WHAT THE TASK ASKS:
After locating the line that contains "多くの型はそのまま渡せます。気を付けるのは戻り値の受け取りで C の" in the records below, write out exactly that line and each line after it through the one that contains "でメモリ領域を割り当てて C 側で扱う必要があるそうです（私自身は試してないです）。", and nothing else.

PROVIDED MATERIAL:
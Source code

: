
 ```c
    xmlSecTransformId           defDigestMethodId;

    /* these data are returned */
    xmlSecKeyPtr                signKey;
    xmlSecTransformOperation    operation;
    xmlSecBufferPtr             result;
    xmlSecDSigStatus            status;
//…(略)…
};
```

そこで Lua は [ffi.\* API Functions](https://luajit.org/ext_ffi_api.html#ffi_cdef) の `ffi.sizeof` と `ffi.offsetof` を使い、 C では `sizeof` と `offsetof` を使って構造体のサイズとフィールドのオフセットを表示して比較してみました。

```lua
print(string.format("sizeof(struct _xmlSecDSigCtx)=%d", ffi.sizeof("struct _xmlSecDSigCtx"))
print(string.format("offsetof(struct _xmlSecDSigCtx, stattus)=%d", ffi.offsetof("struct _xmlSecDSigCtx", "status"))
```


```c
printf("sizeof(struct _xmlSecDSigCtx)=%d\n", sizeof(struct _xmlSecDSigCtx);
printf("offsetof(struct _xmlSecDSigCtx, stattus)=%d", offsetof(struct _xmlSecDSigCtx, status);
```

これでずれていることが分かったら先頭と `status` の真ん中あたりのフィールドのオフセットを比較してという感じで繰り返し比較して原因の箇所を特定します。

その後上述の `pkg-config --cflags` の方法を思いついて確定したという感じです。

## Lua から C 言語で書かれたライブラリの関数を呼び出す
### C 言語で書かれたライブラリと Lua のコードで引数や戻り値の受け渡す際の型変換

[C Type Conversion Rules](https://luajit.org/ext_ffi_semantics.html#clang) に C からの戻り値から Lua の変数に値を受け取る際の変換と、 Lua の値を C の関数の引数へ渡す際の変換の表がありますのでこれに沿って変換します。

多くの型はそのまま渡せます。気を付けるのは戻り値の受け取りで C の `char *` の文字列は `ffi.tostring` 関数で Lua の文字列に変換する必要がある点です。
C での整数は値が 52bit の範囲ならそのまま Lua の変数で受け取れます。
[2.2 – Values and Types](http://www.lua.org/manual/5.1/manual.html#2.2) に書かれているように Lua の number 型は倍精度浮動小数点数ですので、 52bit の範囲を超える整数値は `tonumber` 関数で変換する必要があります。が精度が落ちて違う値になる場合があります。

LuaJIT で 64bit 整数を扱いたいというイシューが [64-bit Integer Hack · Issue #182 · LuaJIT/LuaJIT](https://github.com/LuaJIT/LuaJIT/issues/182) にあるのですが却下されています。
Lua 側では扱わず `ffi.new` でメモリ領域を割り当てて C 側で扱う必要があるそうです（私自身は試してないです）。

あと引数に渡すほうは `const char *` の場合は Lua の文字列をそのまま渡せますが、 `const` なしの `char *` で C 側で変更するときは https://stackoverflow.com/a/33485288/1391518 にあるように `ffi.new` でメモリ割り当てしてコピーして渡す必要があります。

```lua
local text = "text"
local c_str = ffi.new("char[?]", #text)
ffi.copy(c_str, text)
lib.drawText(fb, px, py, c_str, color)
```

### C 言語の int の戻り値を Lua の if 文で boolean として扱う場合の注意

EXPECTED ANSWER:
多くの型はそのまま渡せます。気を付けるのは戻り値の受け取りで C の `char *` の文字列は `ffi.tostring` 関数で Lua の文字列に変換する必要がある点です。
C での整数は値が 52bit の範囲ならそのまま Lua の変数で受け取れます。
[2.2 – Values and Types](http://www.lua.org/manual/5.1/manual.html#2.2) に書かれているように Lua の number 型は倍精度浮動小数点数ですので、 52bit の範囲を超える整数値は `tonumber` 関数で変換する必要があります。が精度が落ちて違う値になる場合があります。

LuaJIT で 64bit 整数を扱いたいというイシューが [64-bit Integer Hack · Issue #182 · LuaJIT/LuaJIT](https://github.com/LuaJIT/LuaJIT/issues/182) にあるのですが却下されています。
Lua 側では扱わず `ffi.new` でメモリ領域を割り当てて C 側で扱う必要があるそうです（私自身は試してないです）。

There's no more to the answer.